In an effort to address the climate crisis, authorities in the Dutch city of Haarlem — just west of Amsterdam — have approved what is thought to be the world’s first ban on meat advertising in public spaces.

The decision is part of broader legislation in Haarlem banning promotions for products that contribute to climate change, including fossil fuels, flights, and gasoline-powered cars. Although similar bans have been implemented in other cities around the world — and nationwide in France — Haarlem is the only one to extend its advertising restrictions to cover meat.

”Meat is just as harmful to the environment,” Ziggy Klazes, a councilor for the GroenLinks Party that introduced the motion, told a local newspaper. “We can’t tell people there’s a climate crisis and encourage them to buy products that are part of the cause.”

The move reflects a growing recognition that global diets — especially in wealthy nations with high levels of meat consumption — must change to avoid catastrophic temperature rise and biodiversity loss. Worldwide, the food system already emits one-third of all planet-warming greenhouse gases. Meat is responsible for nearly 60 percent of that. Beef is the worst offender, since cows not only belch the potent greenhouse gas methane but also require lots of grazing space, which is often converted from carbon-sequestering forestland.

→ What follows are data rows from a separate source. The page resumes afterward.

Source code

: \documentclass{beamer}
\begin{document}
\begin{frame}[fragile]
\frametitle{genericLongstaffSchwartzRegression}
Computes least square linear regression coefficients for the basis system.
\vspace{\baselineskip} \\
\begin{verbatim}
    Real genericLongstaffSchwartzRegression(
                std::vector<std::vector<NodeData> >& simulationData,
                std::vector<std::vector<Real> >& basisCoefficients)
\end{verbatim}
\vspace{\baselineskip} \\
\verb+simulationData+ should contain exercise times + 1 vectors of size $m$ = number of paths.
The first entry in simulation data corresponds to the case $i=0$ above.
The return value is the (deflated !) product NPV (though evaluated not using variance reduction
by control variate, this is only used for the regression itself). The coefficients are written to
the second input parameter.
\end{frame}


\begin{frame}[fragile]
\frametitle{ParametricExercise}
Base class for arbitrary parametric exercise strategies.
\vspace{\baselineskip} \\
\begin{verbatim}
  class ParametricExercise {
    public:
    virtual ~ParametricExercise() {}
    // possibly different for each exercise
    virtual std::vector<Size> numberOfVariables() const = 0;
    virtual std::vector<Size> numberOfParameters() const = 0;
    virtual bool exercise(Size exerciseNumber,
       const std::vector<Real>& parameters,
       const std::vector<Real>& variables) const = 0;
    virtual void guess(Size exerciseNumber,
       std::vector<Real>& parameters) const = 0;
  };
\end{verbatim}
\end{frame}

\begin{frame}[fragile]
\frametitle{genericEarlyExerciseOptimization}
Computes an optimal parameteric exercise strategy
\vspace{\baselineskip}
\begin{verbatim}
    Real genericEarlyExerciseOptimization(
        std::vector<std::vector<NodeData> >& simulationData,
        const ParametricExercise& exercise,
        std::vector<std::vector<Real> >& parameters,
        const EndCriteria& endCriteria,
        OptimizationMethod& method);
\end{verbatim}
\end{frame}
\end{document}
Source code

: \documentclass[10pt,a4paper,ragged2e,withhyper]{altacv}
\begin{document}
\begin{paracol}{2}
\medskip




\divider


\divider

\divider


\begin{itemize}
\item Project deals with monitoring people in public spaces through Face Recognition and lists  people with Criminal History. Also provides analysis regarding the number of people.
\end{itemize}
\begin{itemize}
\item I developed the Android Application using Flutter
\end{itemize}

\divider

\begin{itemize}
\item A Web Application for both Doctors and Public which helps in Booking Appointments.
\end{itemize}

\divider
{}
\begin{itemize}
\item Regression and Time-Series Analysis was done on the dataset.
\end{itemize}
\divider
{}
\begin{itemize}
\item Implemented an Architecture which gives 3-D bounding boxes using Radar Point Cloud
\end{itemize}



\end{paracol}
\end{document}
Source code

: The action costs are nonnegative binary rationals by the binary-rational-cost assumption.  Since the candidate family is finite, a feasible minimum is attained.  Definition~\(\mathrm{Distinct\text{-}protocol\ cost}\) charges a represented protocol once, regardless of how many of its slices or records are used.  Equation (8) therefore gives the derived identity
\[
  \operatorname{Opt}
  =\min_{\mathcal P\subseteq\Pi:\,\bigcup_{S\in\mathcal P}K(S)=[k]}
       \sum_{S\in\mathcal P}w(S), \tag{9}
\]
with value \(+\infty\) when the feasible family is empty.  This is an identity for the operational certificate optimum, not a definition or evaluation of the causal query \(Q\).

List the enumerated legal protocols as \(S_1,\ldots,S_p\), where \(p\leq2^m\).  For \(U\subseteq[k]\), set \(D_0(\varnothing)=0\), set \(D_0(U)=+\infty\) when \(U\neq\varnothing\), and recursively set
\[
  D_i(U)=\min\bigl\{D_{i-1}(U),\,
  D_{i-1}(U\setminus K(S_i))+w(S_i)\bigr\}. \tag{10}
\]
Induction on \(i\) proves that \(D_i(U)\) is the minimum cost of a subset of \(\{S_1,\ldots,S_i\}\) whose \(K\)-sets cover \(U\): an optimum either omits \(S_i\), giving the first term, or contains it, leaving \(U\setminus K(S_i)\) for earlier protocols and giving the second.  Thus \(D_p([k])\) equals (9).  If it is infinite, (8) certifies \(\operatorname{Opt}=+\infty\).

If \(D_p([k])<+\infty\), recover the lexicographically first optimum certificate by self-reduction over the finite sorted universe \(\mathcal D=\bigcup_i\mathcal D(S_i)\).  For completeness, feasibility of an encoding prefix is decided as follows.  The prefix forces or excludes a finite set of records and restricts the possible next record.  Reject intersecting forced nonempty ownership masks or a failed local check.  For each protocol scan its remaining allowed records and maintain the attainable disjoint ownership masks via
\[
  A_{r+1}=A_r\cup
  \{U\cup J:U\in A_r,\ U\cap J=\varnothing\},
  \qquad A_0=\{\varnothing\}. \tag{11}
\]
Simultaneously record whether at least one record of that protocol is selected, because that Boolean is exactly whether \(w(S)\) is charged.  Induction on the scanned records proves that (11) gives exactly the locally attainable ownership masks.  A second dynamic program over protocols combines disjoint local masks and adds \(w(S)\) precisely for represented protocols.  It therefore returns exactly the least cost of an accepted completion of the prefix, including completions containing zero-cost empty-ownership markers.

“Next to flying less, it is probably right to say that, as individuals, reducing beef consumption is the most significant contribution [to climate action] directly under our control,” Alexandre Koberle, a research fellow at Imperial College London’s Grantham Institute for Climate Change, told Forbes. Banning ads is just one way people have tried discouraging meat consumption; other tactics range from attempting to update dietary guidelines to shaming so-called “meatposting” on social media — a practice that climate reporter Emily Atkin says “glorifies one of the most climate-polluting industries in America.”

In Haarlem, it’s not yet clear whether the city’s ban will prohibit advertisements for so-called “sustainably produced” meats — a hazily-defined category that could include grass-fed animals — but it’s expected to apply to ads on buses, billboards, and screens in public areas. Additional details will be finalized in the coming year, with the rule set to be implemented by 2024.